Aquaman in the DC Universe is one of the most ridiculed superheroes of all time, and it seems that these days it’s finally over, thanks to Jason Momoa, who will be portraying the half-human half-Atlantean on the big screen, and to Geoff Johns, DC’s Chief Creative Officer.
Throughout the years, Aquaman has been bullied by several fans, and when Johns took on the project for the New 52 to handle Aquaman’s story, a lot of eyebrows were raised, questioning his decision. And now, with the King of Atlantis going to have his debut on the silver screen next year, the writer/producer finally sheds some light on his motivations.
During a spotlight panel on Johns’ career at the SDCC 2017 – the same panel where he gave out details on the upcoming DC story Doomsday Clock – the question was raised on his selection of certain characters by DC co-publisher Dan DiDio. In his early years, he took on the Teen Titans, then he took on Hal Jordan and even resurrected the long dead Barry Allen. And then he took it upon himself to write the reboot story of Aquaman, despite the advice of experts around him.
Although the questions where specifically in a larger context of Johns’ shift from comics to film, some focused on his view of DC’s greatest superheroes. And most importantly, what makes these characters, even “the man who talks to fish”, so special to him. Dan DiDio even noted that Geoff never asked or requested a run on the main Batman book (a dream every writer would willingly take on). Here, he explains why he’s rooting for the underdogs:
“To me, I love taking characters that don’t work. Batman, he’s great, he works, you can tell great stories with him. But for some reason when someone says to me, like ‘Aquaman sucks,’ I get really bothered by it [Laughter]. Then I want to write the book… Characters that kind of need help. I like helping. Helping to illustrate or clean up characters that people might not give a second look at. And it’s how I connect with people, because if I like Aquaman and someone else says ‘Oh my God I like Aquaman too’ it’s cooler. If someone says ‘I like Batman’ well everyone likes Batman.”

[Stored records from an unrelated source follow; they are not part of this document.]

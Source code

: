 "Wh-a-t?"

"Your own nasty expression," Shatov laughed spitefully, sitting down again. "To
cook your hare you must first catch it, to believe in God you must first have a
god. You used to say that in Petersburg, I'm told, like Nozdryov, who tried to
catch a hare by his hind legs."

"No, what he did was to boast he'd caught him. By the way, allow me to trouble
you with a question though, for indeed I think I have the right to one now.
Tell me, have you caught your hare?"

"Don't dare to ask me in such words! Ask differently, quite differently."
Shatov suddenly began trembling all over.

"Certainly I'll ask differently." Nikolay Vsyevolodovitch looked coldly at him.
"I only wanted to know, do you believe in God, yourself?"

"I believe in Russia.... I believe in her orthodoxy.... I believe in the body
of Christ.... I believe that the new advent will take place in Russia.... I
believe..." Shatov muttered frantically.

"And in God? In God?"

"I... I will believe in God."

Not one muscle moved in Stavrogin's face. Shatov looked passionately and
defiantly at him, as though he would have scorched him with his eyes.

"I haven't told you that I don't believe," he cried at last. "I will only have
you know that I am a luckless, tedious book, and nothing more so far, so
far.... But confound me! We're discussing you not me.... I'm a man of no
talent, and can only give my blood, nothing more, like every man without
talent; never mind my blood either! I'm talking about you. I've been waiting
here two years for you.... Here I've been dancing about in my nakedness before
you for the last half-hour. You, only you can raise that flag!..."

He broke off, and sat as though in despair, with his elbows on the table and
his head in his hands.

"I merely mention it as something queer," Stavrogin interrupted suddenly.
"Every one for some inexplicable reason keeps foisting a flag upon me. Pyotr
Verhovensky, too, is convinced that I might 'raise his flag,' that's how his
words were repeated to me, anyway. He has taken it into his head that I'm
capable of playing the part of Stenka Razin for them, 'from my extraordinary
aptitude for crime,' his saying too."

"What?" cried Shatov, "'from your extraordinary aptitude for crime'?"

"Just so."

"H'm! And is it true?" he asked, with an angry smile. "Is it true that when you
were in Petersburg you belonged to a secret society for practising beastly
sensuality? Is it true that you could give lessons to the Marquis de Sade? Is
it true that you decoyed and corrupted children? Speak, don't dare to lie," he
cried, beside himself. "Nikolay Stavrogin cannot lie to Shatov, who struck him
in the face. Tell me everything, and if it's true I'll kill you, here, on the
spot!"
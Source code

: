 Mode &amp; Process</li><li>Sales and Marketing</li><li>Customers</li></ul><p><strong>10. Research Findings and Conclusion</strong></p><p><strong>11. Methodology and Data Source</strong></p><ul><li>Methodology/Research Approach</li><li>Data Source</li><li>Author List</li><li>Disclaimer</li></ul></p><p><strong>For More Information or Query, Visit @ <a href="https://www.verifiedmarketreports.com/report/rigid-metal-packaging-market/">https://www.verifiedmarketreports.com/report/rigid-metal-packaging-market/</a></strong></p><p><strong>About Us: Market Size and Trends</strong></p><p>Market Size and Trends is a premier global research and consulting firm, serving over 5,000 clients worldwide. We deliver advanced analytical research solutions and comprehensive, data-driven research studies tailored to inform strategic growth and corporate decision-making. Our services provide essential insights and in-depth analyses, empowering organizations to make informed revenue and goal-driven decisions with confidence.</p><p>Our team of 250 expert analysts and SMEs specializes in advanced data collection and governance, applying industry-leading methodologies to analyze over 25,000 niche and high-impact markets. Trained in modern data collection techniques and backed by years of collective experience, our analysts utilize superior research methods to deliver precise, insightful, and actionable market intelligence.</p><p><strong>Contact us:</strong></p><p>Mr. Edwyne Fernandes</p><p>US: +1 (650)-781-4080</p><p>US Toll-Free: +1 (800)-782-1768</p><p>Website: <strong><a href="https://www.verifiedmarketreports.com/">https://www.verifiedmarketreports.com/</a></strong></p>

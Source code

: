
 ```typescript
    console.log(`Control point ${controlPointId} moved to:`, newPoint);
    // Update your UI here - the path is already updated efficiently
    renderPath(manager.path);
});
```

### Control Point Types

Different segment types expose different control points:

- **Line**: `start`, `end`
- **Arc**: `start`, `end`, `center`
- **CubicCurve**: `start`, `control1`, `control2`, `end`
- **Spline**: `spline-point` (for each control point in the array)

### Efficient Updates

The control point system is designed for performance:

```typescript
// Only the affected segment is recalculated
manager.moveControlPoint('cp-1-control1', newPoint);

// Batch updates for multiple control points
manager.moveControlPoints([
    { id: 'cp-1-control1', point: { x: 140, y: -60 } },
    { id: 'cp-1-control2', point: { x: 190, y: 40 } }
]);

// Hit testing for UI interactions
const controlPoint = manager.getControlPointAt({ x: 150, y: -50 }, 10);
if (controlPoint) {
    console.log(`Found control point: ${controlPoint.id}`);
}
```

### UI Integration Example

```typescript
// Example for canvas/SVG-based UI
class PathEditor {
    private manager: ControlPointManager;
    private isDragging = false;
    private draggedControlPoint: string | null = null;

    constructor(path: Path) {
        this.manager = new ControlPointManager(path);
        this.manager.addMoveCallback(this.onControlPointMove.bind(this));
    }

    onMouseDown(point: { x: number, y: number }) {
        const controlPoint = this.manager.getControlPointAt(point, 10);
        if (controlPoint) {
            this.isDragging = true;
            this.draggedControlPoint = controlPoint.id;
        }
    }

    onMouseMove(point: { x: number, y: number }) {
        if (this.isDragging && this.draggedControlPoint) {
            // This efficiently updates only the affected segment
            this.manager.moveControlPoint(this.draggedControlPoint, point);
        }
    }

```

These words are true to devoted comic book fans. Usually, we tend to look up to heroes that are great like Superman and Batman and often forget the heroes that are also making a difference like Plastic Man, Aquaman, and Booster Gold. And with the Aquaman movie, we see the first non-Trinity DC superhero get a movie of his own, and Zack Snyder (director of Justice League), James Wan (director of Aquaman) and Geoff Johns are making a personal investment in the King of Atlantis to be taken seriously.
Longtime fans will remember that the director of Batman v Superman: Dawn of Justice, Zack Snyder, called a radio show to defend Aquaman and Johns also gave a piece of his mind of why he is bothered by Aquaman haters. He also mentions that the character of Arthur Curry can tell stories that speak to downright mythic tropes and traditions:
“Why is Aquaman interesting? Well, I can tell you from my perspective, emotionally, why it’s interesting. It’s because his father was a human, his mother was Atlantean, and he thinks he’s a half-breed, and he doesn’t belong to either world: surface or the oceans, or Atlantis. And he kind of considers himself a man with no world, and it’s not until he really finds and meets Mera that he finds a place in life. His brother Orm is full Altantean, he believes they should just destroy the surface. And ultimately it’s Arthur’s job to bring those worlds together.
Also, the fact that I’ve written all his comic books gives me a lot of credibility coming into the room because it’s hard to argue sometimes. Like people can tell me what they think Aquaman is, but if I’ve written the book – literally – it helps me out.”
The choice of casting Momoa as Aquaman was a brilliant choice by director Zack Snyder and was a clear message to everyone that he planned to change the conversation about this character, and we hope to see just that in Justice League.
Justice League is set to be released this November 17 while Aquaman will hit theaters next year on December 21, 2018.